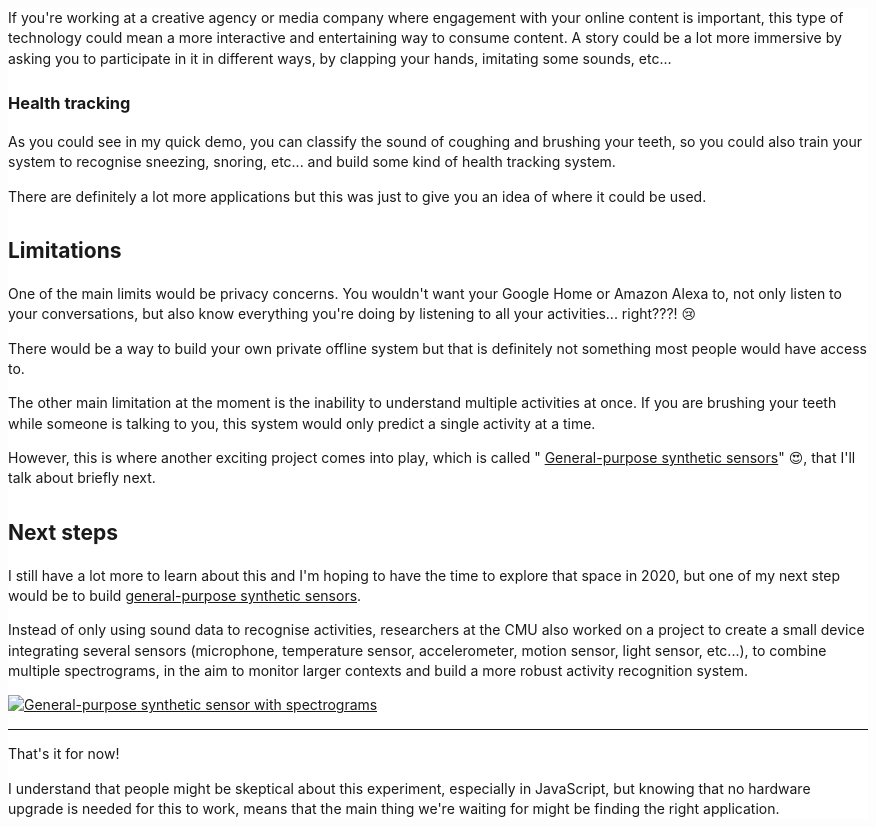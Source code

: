If you're working at a creative agency or media company where engagement with your online content is important, this type of technology could mean a more interactive and entertaining way to consume content. A story could be a lot more immersive by asking you to participate in it in different ways, by clapping your hands, imitating some sounds, etc...

### Health tracking

As you could see in my quick demo, you can classify the sound of coughing and brushing your teeth, so you could also train your system to recognise sneezing, snoring, etc... and build some kind of health tracking system.

There are definitely a lot more applications but this was just to give you an idea of where it could be used.

## Limitations

One of the main limits would be privacy concerns. You wouldn't want your Google Home or Amazon Alexa to, not only listen to your conversations, but also know everything you're doing by listening to all your activities... right???! 😢

There would be a way to build your own private offline system but that is definitely not something most people would have access to.

The other main limitation at the moment is the inability to understand multiple activities at once. If you are brushing your teeth while someone is talking to you, this system would only predict a single activity at a time.

However, this is where another exciting project comes into play, which is called " [General-purpose synthetic sensors](http://www.gierad.com/assets/supersensor/supersensor.pdf)" 😍, that I'll talk about briefly next.

## Next steps

I still have a lot more to learn about this and I'm hoping to have the time to explore that space in 2020, but one of my next step would be to build [general-purpose synthetic sensors](http://www.gierad.com/assets/supersensor/supersensor.pdf).

Instead of only using sound data to recognise activities, researchers at the CMU also worked on a project to create a small device integrating several sensors (microphone, temperature sensor, accelerometer, motion sensor, light sensor, etc...), to combine multiple spectrograms, in the aim to monitor larger contexts and build a more robust activity recognition system.

[![General-purpose synthetic sensor with spectrograms](https://media2.dev.to/dynamic/image/width=800%2Cheight=%2Cfit=scale-down%2Cgravity=auto%2Cformat=auto/https%3A%2F%2Fthepracticaldev.s3.amazonaws.com%2Fi%2Fv2425615u9zyyy06nchh.png)](https://media2.dev.to/dynamic/image/width=800%2Cheight=%2Cfit=scale-down%2Cgravity=auto%2Cformat=auto/https%3A%2F%2Fthepracticaldev.s3.amazonaws.com%2Fi%2Fv2425615u9zyyy06nchh.png)

* * *

That's it for now!

I understand that people might be skeptical about this experiment, especially in JavaScript, but knowing that no hardware upgrade is needed for this to work, means that the main thing we're waiting for might be finding the right application.
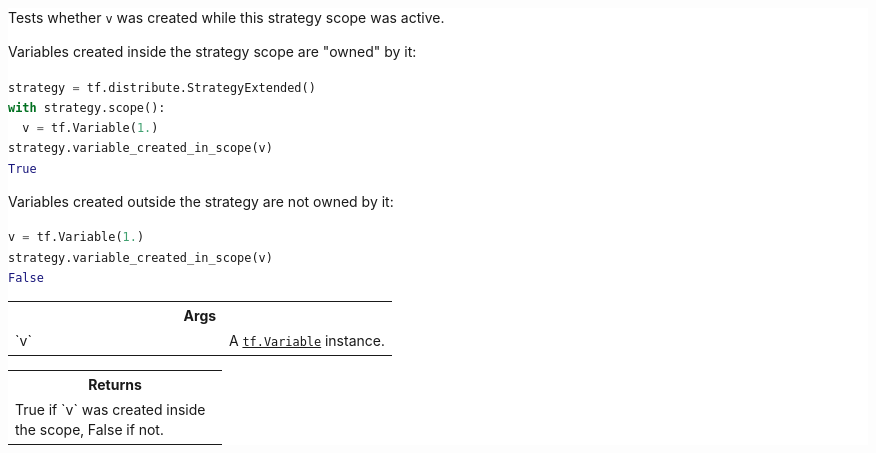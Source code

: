 Tests whether `v` was created while this strategy scope was active.

Variables created inside the strategy scope are "owned" by it:

```python
strategy = tf.distribute.StrategyExtended()
with strategy.scope():
  v = tf.Variable(1.)
strategy.variable_created_in_scope(v)
True
```

Variables created outside the strategy are not owned by it:

```python
v = tf.Variable(1.)
strategy.variable_created_in_scope(v)
False
```


 <table class="responsive fixed orange">
<colgroup><col width="214px"><col></colgroup>
<tr><th colspan="2">Args</th></tr>

<tr>
<td>
`v`
</td>
<td>
A <a href="../../tf/Variable.md"><code>tf.Variable</code></a> instance.
</td>
</tr>
</table>




 <table class="responsive fixed orange">
<colgroup><col width="214px"><col></colgroup>
<tr><th colspan="2">Returns</th></tr>
<tr class="alt">
<td colspan="2">
True if `v` was created inside the scope, False if not.
</td>
</tr>

</table>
------------------------------------
Before answering, find the line with "### Health tracking" in the records above; then reproduce exactly each line from the first through that line, leaving out pictures.

- _Answer area_
Source code

:If you're working at a creative agency or media company where engagement with your online content is important, this type of technology could mean a more interactive and entertaining way to consume content. A story could be a lot more immersive by asking you to participate in it in different ways, by clapping your hands, imitating some sounds, etc...

### Health tracking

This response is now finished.